* [MATERIAL FOR THIS EXERCISE]:
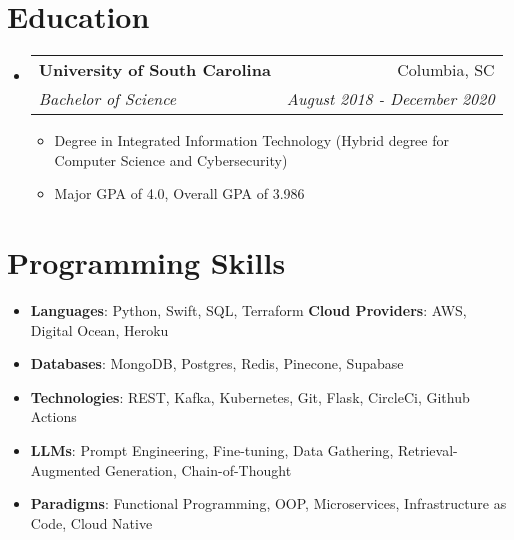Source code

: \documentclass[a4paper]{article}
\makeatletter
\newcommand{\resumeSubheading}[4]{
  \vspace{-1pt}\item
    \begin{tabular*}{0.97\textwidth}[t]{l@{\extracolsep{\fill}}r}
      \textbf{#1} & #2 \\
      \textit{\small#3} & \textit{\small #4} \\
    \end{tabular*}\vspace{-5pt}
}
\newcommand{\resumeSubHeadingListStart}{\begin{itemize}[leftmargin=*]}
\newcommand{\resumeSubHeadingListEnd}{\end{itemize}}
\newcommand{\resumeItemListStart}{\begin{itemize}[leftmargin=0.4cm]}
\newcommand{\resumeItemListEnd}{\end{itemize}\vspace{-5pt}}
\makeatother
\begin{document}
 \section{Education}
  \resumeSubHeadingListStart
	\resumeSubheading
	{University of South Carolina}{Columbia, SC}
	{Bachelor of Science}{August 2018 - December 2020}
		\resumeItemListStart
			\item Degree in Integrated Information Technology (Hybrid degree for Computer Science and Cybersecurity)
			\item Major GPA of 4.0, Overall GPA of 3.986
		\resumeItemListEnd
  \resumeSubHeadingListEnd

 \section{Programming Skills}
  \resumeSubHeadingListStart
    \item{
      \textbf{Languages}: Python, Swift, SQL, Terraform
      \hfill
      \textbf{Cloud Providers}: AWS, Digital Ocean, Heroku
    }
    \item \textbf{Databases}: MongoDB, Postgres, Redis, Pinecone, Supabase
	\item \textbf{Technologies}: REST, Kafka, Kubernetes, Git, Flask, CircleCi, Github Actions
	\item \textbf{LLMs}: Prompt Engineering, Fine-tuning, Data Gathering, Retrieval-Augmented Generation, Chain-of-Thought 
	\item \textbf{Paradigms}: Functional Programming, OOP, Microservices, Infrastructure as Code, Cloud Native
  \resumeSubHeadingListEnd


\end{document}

==

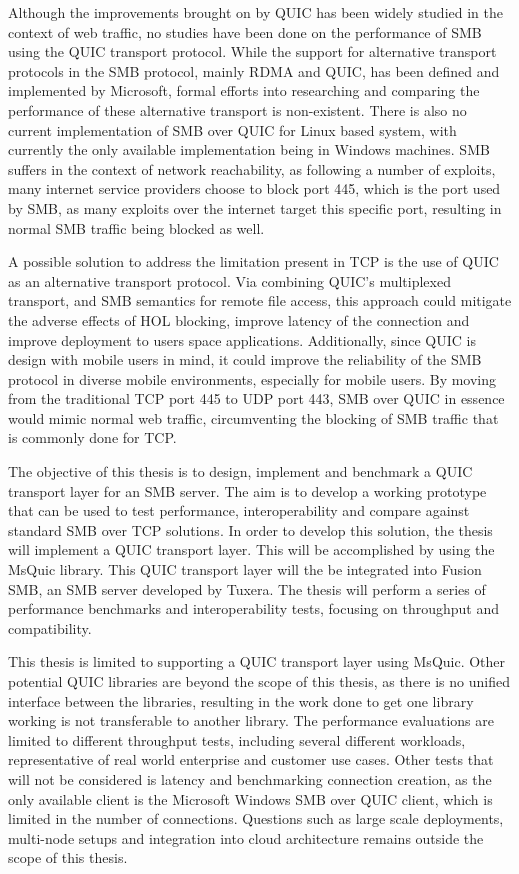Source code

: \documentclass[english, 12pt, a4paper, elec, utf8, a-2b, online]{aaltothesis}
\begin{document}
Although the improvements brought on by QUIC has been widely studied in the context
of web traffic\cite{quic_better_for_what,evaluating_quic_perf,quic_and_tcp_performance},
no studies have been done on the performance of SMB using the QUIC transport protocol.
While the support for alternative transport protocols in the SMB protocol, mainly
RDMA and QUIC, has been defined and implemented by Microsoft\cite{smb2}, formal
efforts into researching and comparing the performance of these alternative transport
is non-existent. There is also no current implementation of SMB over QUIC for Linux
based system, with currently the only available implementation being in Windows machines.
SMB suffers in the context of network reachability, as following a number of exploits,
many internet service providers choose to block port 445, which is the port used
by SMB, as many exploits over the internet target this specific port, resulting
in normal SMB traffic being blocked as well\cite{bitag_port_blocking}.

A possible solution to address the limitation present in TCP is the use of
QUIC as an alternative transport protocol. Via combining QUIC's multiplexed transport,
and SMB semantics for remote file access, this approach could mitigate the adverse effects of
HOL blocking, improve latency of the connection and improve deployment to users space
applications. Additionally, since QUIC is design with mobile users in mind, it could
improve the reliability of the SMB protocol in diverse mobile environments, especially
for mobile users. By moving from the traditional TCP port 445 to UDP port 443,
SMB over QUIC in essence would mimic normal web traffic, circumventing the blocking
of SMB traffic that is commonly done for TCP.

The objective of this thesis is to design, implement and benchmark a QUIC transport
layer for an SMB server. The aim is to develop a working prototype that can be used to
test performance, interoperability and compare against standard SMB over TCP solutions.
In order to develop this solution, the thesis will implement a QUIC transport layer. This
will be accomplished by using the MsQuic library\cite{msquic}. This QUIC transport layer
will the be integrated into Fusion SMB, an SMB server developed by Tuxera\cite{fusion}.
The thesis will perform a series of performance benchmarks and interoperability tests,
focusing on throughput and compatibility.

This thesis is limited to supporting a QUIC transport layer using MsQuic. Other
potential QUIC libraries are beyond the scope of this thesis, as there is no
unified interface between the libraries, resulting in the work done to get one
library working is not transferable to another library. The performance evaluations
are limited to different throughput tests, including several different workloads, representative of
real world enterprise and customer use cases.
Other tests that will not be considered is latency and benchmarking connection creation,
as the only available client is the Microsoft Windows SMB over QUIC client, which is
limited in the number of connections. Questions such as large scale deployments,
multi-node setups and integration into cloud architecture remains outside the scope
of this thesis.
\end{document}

--

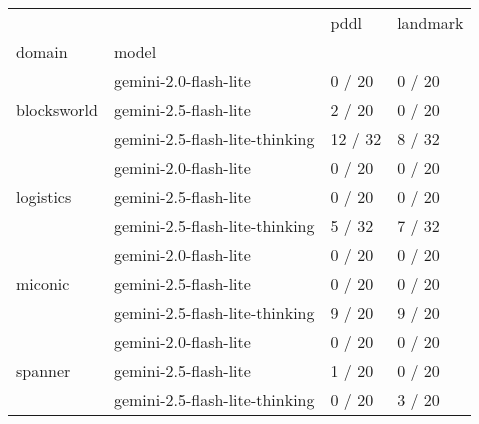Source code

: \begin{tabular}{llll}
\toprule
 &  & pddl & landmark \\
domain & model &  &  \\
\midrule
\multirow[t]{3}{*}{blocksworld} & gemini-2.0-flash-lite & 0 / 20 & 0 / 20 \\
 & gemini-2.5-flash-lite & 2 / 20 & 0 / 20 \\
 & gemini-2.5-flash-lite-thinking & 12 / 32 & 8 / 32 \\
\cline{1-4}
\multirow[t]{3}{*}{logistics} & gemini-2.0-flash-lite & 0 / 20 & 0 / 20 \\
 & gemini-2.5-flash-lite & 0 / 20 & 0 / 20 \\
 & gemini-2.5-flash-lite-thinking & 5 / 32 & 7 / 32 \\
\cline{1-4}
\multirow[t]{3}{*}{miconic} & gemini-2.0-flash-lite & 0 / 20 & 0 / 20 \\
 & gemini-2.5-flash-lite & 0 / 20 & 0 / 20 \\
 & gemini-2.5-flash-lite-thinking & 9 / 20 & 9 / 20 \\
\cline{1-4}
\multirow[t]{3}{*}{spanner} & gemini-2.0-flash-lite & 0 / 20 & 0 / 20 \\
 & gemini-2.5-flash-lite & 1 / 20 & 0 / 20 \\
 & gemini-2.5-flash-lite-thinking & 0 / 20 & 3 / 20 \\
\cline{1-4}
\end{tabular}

* [BRIEF]:
Among the lines above, count those that hold the word "with" and give only the count.

* [FINISHED EXERCISE]:
2